Posted on August 28, 2018February 13, 2019 By admin

I’ve become fairly obsessed with cheese & charcuterie boards, and I’ve come up with a formula that I’m going to apply to all the ones I make from now on:

Cheeses (one of each category):

  • Soft: Camembert, Brie de Meaux, Vacherin Mont-d’Or
  • Semi-Soft: Havarti, Munster
  • Firm: Emmental, Gruyere, Jarlsberg, Edam
  • Blue: Gorgonzola, Stilton, Roquefort
  • Stronger: Aged Cheddar, smoked Gouda, Epoisse

Meats:

  • Sopressata, chorizo or other dried salami-style dry-cured sausage
  • Jamón serrano, lomo or prosciutto
  • Uncured ham, guanciale or porchetta
  • Roast beef or bresaola
  • Paté, terrine or rillettes

Fruit & Vegetables (preferably in season):

  • Fresh berries (strawberries,raspberries,blackberries)
  • Dried fruit (cranberries, cherries, raisins)
  • Mandarin oranges
  • Grapes
  • Sliced apple or pear
  • Tomatoes
  • Herb-sauteed mushrooms

Pickles & Preserves:

  • Pickled gerkhins
  • Pickled pepperoncini
  • Grilled artichoke hearts
  • Marinated olices (Manzanilla olives with oil, rosemary, red pepper flakes, salt & pepper)
  • Marinated feta (cubed feta, oilve oil, italian herbs, chili flakes, cracked pepper)
  • Strawberry, basil & black pepper Cabernet preserves (recipe below)

Bread & crackers:

  • Grilled baguette toast
  • Pita or other flatbread
  • Crostini, crackerbreads, breadsticks
  • Assorted crackers

Other:

  • Cabernet balsamic reduction (recipe below)
  • Fresh butter
  • Honey

EDIT: great tip that I found. A lot of deli/cheese counters have odds-ends bins, where small bits at the end of a large joint of meat or block of cheese, or things close to the sell-by date are put often at very reduced price. It can be a way to gets lots of variety for a deal!
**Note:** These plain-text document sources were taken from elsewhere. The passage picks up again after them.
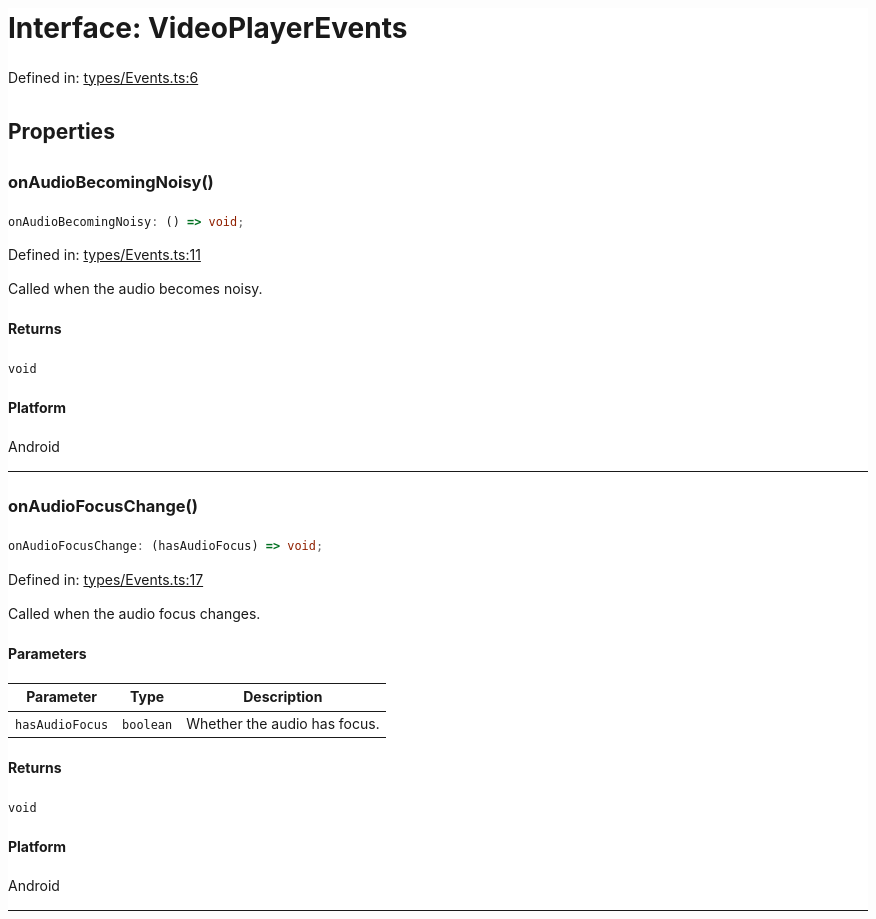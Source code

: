 # Interface: VideoPlayerEvents

Defined in: [types/Events.ts:6](https://github.com/TheWidlarzGroup/react-native-video/blob/af801fa4d9043aca201183cd46f4c2b7b6814b4d/packages/react-native-video/src/core/types/Events.ts#L6)

## Properties

### onAudioBecomingNoisy()

```ts
onAudioBecomingNoisy: () => void;
```

Defined in: [types/Events.ts:11](https://github.com/TheWidlarzGroup/react-native-video/blob/af801fa4d9043aca201183cd46f4c2b7b6814b4d/packages/react-native-video/src/core/types/Events.ts#L11)

Called when the audio becomes noisy.

#### Returns

`void`

#### Platform

Android

***

### onAudioFocusChange()

```ts
onAudioFocusChange: (hasAudioFocus) => void;
```

Defined in: [types/Events.ts:17](https://github.com/TheWidlarzGroup/react-native-video/blob/af801fa4d9043aca201183cd46f4c2b7b6814b4d/packages/react-native-video/src/core/types/Events.ts#L17)

Called when the audio focus changes.

#### Parameters

| Parameter | Type | Description |
| ------ | ------ | ------ |
| `hasAudioFocus` | `boolean` | Whether the audio has focus. |

#### Returns

`void`

#### Platform

Android

***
Cabernet Balsamic Reduction

1 cup balsamic vinegar
1 cup Cabernet Sauvignon
2 tbsp honey, optional

Combine ingredients in a small saucepan over medium heat. Bring to a boil and reduce to a simmer. Cook until balsamic thickens and the mixture reduces by about half, about 10-12 minutes. Stirring occasionally. Be sure to keep an eye on it so it doesn’t burn or boil over. The balsamic will thicken as it cools; store in an airtight container in the refrigerator until ready to use.

Strawberry, basil & black pepper Cabernet Preserves

4 cups strawberries, halved*
1.25 cups brown sugar
1/3 cup grated apple
2 tbsp minced basil
1/4 cup lemon juice
1 cup Cabernet Sauvignon
3/4 tsp freshly cracked black pepper**

*You can quarter, dice, or even puree the strawberries for a smoother texture.
**This lends a nice peppery kick to the preserves. You definitely want to use freshly cracked black pepper! If you’re not a fan of black pepper use 1/4 tsp or omit entirely.

Combine strawberries and sugar in a bowl and allow to sit a few hours or overnight. This will macerate the berries and help release their juices. Combine strawberry sugar mixture along with the remaining ingredients in a medium heavy-bottomed saucepan. Simmer over medium low heat, stirring frequently, for about 35-40 minutes, until thickened to spoon test. Carefully spoon hot preserves into a mason jar and allow to cool to room temp before refrigerating for up to a week.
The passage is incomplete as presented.